EXERCISE DETAILS
For the data that follows, print the line with "a better interface", the line with "early stopping XXX", and all lines between them, exactly as they stand. Omit pictures and add nothing.

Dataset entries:
--------------------------------

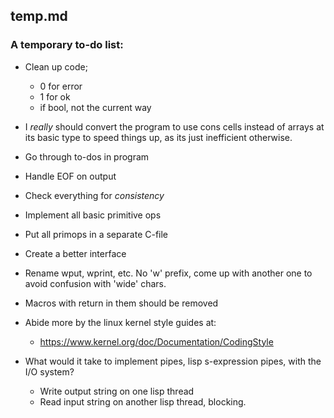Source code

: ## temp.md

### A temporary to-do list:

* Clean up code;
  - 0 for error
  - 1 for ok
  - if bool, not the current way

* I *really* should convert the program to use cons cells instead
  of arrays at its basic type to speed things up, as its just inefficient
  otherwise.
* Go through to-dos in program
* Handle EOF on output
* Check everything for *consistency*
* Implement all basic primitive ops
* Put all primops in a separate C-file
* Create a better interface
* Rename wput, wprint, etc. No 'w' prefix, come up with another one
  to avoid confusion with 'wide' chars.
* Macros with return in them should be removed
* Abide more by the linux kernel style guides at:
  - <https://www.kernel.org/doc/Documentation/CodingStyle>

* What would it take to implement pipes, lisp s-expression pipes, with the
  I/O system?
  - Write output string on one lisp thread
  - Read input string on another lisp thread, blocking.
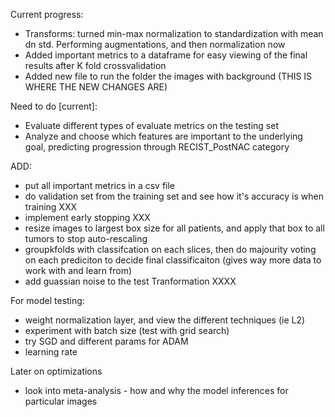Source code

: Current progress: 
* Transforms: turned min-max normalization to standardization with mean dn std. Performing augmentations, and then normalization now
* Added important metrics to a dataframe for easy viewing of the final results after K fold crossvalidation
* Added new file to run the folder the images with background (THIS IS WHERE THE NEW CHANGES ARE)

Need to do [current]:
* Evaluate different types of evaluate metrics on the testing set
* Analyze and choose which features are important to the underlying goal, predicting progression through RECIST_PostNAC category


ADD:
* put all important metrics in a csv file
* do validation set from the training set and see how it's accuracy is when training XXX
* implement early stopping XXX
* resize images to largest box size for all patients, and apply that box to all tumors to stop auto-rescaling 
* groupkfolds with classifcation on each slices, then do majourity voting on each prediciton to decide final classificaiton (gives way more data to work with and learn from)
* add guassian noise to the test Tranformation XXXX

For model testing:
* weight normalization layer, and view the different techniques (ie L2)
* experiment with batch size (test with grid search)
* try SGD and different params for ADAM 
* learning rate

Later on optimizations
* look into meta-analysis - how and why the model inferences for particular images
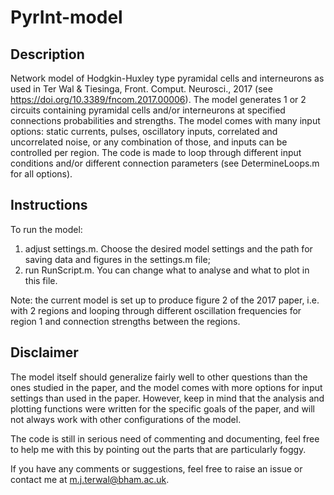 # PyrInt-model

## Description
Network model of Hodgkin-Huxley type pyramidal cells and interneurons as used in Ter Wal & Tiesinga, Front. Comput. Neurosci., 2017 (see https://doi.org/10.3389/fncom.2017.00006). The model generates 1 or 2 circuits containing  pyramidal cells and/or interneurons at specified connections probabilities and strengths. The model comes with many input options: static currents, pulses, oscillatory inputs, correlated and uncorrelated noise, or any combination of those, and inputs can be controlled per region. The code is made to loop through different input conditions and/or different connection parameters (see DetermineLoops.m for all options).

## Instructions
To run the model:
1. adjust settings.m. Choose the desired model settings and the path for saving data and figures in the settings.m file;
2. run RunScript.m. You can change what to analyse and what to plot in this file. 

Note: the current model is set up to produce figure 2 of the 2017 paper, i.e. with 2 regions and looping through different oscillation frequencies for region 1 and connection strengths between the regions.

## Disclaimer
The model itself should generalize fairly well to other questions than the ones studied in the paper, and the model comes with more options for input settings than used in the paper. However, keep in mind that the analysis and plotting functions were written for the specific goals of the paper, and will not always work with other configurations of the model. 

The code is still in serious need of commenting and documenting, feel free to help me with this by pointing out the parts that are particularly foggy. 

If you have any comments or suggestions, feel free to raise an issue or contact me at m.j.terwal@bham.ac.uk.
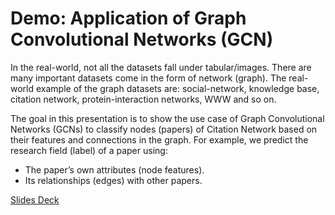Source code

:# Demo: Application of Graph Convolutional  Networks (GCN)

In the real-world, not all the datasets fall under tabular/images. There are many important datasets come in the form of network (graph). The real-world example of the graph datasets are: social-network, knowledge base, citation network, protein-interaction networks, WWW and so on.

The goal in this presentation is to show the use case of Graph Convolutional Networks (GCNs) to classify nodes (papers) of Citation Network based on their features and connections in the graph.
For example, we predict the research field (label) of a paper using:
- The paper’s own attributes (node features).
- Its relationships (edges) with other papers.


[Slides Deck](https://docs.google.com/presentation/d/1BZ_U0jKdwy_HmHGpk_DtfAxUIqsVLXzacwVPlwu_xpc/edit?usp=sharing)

--------------------------------

RESPONSE TO THE EXERCISE
* Create a better interface
* Rename wput, wprint, etc. No 'w' prefix, come up with another one
  to avoid confusion with 'wide' chars.
* Macros with return in them should be removed
* Abide more by the linux kernel style guides at:
  - <https://www.kernel.org/doc/Documentation/CodingStyle>

* What would it take to implement pipes, lisp s-expression pipes, with the
  I/O system?
  - Write output string on one lisp thread
  - Read input string on another lisp thread, blocking.
Source code

: Current progress: 
* Transforms: turned min-max normalization to standardization with mean dn std. Performing augmentations, and then normalization now
* Added important metrics to a dataframe for easy viewing of the final results after K fold crossvalidation
* Added new file to run the folder the images with background (THIS IS WHERE THE NEW CHANGES ARE)

Need to do [current]:
* Evaluate different types of evaluate metrics on the testing set
* Analyze and choose which features are important to the underlying goal, predicting progression through RECIST_PostNAC category


ADD:
* put all important metrics in a csv file
* do validation set from the training set and see how it's accuracy is when training XXX
* implement early stopping XXX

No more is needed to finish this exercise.